** Exercise input follows **

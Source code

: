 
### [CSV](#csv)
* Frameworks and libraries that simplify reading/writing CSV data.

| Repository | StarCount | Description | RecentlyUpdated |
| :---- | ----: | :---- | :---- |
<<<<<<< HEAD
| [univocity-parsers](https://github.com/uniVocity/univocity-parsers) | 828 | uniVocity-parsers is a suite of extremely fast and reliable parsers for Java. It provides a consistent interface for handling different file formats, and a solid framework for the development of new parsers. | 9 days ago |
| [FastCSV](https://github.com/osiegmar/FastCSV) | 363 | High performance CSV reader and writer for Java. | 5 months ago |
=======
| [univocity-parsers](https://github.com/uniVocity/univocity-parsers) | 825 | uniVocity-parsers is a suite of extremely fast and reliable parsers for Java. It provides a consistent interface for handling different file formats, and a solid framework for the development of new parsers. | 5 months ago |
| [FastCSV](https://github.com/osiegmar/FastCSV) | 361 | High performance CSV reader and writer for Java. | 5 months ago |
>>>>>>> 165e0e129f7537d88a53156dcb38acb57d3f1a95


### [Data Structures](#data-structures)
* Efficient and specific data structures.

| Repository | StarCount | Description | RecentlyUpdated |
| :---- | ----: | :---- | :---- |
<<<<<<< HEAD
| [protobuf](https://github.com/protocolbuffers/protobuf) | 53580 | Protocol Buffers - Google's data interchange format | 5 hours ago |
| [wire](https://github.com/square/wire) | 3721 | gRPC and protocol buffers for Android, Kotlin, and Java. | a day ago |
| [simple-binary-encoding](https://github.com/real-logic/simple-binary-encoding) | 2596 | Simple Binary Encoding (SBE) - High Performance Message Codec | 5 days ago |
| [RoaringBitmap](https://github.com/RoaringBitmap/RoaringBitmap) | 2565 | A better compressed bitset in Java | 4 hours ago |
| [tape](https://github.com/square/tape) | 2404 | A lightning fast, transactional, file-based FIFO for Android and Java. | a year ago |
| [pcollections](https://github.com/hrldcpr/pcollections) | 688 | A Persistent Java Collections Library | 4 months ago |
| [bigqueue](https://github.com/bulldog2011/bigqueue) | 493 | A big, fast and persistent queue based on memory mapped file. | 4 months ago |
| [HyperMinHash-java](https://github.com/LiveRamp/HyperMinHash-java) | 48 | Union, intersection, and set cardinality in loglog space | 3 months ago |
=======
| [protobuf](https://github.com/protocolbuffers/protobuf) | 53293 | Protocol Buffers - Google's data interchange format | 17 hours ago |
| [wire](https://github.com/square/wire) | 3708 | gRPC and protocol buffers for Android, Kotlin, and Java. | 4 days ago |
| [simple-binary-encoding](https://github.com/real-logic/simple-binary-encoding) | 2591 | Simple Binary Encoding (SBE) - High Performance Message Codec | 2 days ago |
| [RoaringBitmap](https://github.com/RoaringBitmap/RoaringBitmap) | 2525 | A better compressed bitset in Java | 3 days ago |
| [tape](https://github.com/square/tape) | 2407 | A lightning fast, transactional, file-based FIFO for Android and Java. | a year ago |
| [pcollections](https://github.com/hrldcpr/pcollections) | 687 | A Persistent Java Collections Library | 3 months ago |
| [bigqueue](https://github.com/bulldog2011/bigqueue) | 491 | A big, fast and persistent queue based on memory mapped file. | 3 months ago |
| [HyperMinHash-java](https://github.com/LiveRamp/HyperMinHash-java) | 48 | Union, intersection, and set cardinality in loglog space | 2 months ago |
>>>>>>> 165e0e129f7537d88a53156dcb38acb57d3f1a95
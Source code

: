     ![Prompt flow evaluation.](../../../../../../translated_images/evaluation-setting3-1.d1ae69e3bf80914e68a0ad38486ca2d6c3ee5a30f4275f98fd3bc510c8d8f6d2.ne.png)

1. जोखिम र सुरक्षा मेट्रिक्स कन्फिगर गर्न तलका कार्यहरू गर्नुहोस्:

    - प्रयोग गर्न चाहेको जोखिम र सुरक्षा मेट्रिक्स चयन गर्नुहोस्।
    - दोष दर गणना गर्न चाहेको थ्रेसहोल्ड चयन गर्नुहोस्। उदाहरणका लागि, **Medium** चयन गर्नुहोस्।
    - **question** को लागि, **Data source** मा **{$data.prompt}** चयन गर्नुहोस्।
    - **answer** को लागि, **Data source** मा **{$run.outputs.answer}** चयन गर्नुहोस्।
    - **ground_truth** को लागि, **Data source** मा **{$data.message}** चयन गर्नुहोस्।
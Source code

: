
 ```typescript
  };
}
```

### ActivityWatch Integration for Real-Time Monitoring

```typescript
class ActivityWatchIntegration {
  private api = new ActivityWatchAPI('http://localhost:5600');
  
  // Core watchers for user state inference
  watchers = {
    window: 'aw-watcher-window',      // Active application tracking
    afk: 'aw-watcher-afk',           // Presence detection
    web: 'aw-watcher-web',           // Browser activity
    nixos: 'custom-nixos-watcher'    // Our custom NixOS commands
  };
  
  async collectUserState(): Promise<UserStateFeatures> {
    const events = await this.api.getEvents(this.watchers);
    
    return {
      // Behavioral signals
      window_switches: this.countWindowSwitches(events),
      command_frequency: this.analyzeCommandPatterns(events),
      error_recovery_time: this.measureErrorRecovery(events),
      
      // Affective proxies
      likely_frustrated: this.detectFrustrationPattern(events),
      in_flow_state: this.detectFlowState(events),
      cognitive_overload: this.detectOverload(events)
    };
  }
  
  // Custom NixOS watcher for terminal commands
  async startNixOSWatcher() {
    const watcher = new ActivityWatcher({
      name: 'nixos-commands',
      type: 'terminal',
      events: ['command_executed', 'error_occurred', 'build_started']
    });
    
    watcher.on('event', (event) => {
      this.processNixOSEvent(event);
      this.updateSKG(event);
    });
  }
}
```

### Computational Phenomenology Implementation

** End of Exercise input **

Task prompt:
From the first line to the last, transcribe the records exactly.

Reply to the exercise:
Source code

: 
### [CSV](#csv)
* Frameworks and libraries that simplify reading/writing CSV data.

| Repository | StarCount | Description | RecentlyUpdated |
| :---- | ----: | :---- | :---- |
<<<<<<< HEAD
| [univocity-parsers](https://github.com/uniVocity/univocity-parsers) | 828 | uniVocity-parsers is a suite of extremely fast and reliable parsers for Java. It provides a consistent interface for handling different file formats, and a solid framework for the development of new parsers. | 9 days ago |
| [FastCSV](https://github.com/osiegmar/FastCSV) | 363 | High performance CSV reader and writer for Java. | 5 months ago |
=======
| [univocity-parsers](https://github.com/uniVocity/univocity-parsers) | 825 | uniVocity-parsers is a suite of extremely fast and reliable parsers for Java. It provides a consistent interface for handling different file formats, and a solid framework for the development of new parsers. | 5 months ago |
| [FastCSV](https://github.com/osiegmar/FastCSV) | 361 | High performance CSV reader and writer for Java. | 5 months ago |
>>>>>>> 165e0e129f7537d88a53156dcb38acb57d3f1a95


### [Data Structures](#data-structures)
* Efficient and specific data structures.

| Repository | StarCount | Description | RecentlyUpdated |
| :---- | ----: | :---- | :---- |
<<<<<<< HEAD
| [protobuf](https://github.com/protocolbuffers/protobuf) | 53580 | Protocol Buffers - Google's data interchange format | 5 hours ago |
| [wire](https://github.com/square/wire) | 3721 | gRPC and protocol buffers for Android, Kotlin, and Java. | a day ago |
| [simple-binary-encoding](https://github.com/real-logic/simple-binary-encoding) | 2596 | Simple Binary Encoding (SBE) - High Performance Message Codec | 5 days ago |
| [RoaringBitmap](https://github.com/RoaringBitmap/RoaringBitmap) | 2565 | A better compressed bitset in Java | 4 hours ago |
| [tape](https://github.com/square/tape) | 2404 | A lightning fast, transactional, file-based FIFO for Android and Java. | a year ago |
| [pcollections](https://github.com/hrldcpr/pcollections) | 688 | A Persistent Java Collections Library | 4 months ago |
| [bigqueue](https://github.com/bulldog2011/bigqueue) | 493 | A big, fast and persistent queue based on memory mapped file. | 4 months ago |
| [HyperMinHash-java](https://github.com/LiveRamp/HyperMinHash-java) | 48 | Union, intersection, and set cardinality in loglog space | 3 months ago |
=======
| [protobuf](https://github.com/protocolbuffers/protobuf) | 53293 | Protocol Buffers - Google's data interchange format | 17 hours ago |
| [wire](https://github.com/square/wire) | 3708 | gRPC and protocol buffers for Android, Kotlin, and Java. | 4 days ago |
| [simple-binary-encoding](https://github.com/real-logic/simple-binary-encoding) | 2591 | Simple Binary Encoding (SBE) - High Performance Message Codec | 2 days ago |
| [RoaringBitmap](https://github.com/RoaringBitmap/RoaringBitmap) | 2525 | A better compressed bitset in Java | 3 days ago |
| [tape](https://github.com/square/tape) | 2407 | A lightning fast, transactional, file-based FIFO for Android and Java. | a year ago |
| [pcollections](https://github.com/hrldcpr/pcollections) | 687 | A Persistent Java Collections Library | 3 months ago |
| [bigqueue](https://github.com/bulldog2011/bigqueue) | 491 | A big, fast and persistent queue based on memory mapped file. | 3 months ago |
| [HyperMinHash-java](https://github.com/LiveRamp/HyperMinHash-java) | 48 | Union, intersection, and set cardinality in loglog space | 2 months ago |
>>>>>>> 165e0e129f7537d88a53156dcb38acb57d3f1a95
Source code

:     ![Prompt flow evaluation.](../../../../../../translated_images/evaluation-setting3-1.d1ae69e3bf80914e68a0ad38486ca2d6c3ee5a30f4275f98fd3bc510c8d8f6d2.ne.png)

1. जोखिम र सुरक्षा मेट्रिक्स कन्फिगर गर्न तलका कार्यहरू गर्नुहोस्:

    - प्रयोग गर्न चाहेको जोखिम र सुरक्षा मेट्रिक्स चयन गर्नुहोस्।
    - दोष दर गणना गर्न चाहेको थ्रेसहोल्ड चयन गर्नुहोस्। उदाहरणका लागि, **Medium** चयन गर्नुहोस्।
    - **question** को लागि, **Data source** मा **{$data.prompt}** चयन गर्नुहोस्।
    - **answer** को लागि, **Data source** मा **{$run.outputs.answer}** चयन गर्नुहोस्।
    - **ground_truth** को लागि, **Data source** मा **{$data.message}** चयन गर्नुहोस्।
Source code

:
 ```typescript
  };
}
```

### ActivityWatch Integration for Real-Time Monitoring

```typescript
class ActivityWatchIntegration {
  private api = new ActivityWatchAPI('http://localhost:5600');
  
  // Core watchers for user state inference
  watchers = {
    window: 'aw-watcher-window',      // Active application tracking
    afk: 'aw-watcher-afk',           // Presence detection
    web: 'aw-watcher-web',           // Browser activity
    nixos: 'custom-nixos-watcher'    // Our custom NixOS commands
  };
  
  async collectUserState(): Promise<UserStateFeatures> {
    const events = await this.api.getEvents(this.watchers);
    
    return {
      // Behavioral signals
      window_switches: this.countWindowSwitches(events),
      command_frequency: this.analyzeCommandPatterns(events),
      error_recovery_time: this.measureErrorRecovery(events),
      
      // Affective proxies
      likely_frustrated: this.detectFrustrationPattern(events),
      in_flow_state: this.detectFlowState(events),
      cognitive_overload: this.detectOverload(events)
    };
  }
  
  // Custom NixOS watcher for terminal commands
  async startNixOSWatcher() {
    const watcher = new ActivityWatcher({
      name: 'nixos-commands',
      type: 'terminal',
      events: ['command_executed', 'error_occurred', 'build_started']
    });
    
    watcher.on('event', (event) => {
      this.processNixOSEvent(event);
      this.updateSKG(event);
    });
  }
}
```

### Computational Phenomenology Implementation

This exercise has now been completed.